__YOUR TASK__
Return the line containing "intrinsics ... (continue)" and every line after it through the end of the entries below, with no other lines.
· · · · ·
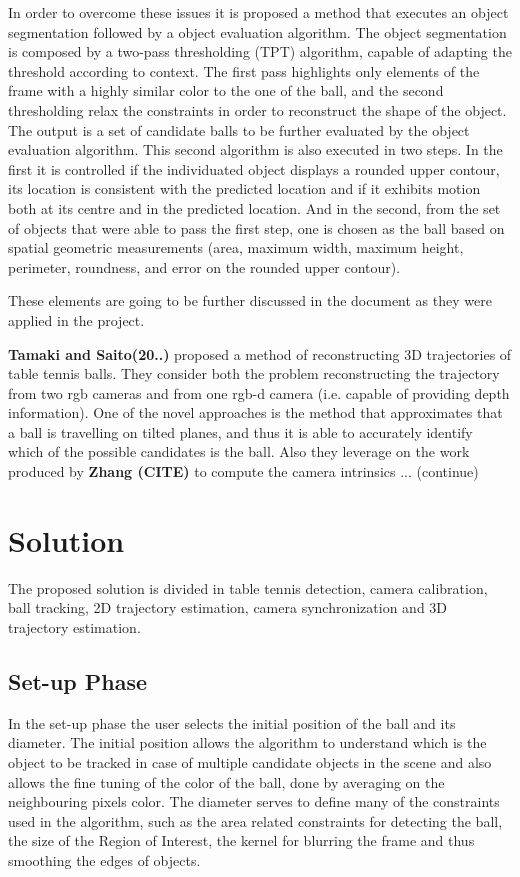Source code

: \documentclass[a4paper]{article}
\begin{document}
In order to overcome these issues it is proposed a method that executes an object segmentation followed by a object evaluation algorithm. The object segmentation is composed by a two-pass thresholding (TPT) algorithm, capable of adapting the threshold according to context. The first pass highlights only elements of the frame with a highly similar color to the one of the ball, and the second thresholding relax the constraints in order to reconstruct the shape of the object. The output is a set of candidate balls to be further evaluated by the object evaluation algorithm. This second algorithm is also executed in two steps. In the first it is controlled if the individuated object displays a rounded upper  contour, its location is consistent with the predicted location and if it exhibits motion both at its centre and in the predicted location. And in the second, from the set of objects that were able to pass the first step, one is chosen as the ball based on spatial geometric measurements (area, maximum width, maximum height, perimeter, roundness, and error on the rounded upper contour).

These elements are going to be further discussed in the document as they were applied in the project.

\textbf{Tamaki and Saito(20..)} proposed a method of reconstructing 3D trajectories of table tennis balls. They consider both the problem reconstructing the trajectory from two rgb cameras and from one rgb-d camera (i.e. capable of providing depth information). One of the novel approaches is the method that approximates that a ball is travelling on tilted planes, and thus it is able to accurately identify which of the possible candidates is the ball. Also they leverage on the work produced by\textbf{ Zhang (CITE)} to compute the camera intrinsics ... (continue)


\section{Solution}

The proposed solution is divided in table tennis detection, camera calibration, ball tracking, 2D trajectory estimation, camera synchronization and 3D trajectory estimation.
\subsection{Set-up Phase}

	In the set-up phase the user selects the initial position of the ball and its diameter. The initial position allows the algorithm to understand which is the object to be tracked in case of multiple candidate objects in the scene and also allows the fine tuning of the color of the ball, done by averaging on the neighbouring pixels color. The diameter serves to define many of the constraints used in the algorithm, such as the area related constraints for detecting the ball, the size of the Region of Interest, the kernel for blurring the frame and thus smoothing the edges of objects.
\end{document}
· · · · ·
__RESPONSE TO THIS TASK__
\textbf{Tamaki and Saito(20..)} proposed a method of reconstructing 3D trajectories of table tennis balls. They consider both the problem reconstructing the trajectory from two rgb cameras and from one rgb-d camera (i.e. capable of providing depth information). One of the novel approaches is the method that approximates that a ball is travelling on tilted planes, and thus it is able to accurately identify which of the possible candidates is the ball. Also they leverage on the work produced by\textbf{ Zhang (CITE)} to compute the camera intrinsics ... (continue)


\section{Solution}

The proposed solution is divided in table tennis detection, camera calibration, ball tracking, 2D trajectory estimation, camera synchronization and 3D trajectory estimation.
\subsection{Set-up Phase}

	In the set-up phase the user selects the initial position of the ball and its diameter. The initial position allows the algorithm to understand which is the object to be tracked in case of multiple candidate objects in the scene and also allows the fine tuning of the color of the ball, done by averaging on the neighbouring pixels color. The diameter serves to define many of the constraints used in the algorithm, such as the area related constraints for detecting the ball, the size of the Region of Interest, the kernel for blurring the frame and thus smoothing the edges of objects.
\end{document}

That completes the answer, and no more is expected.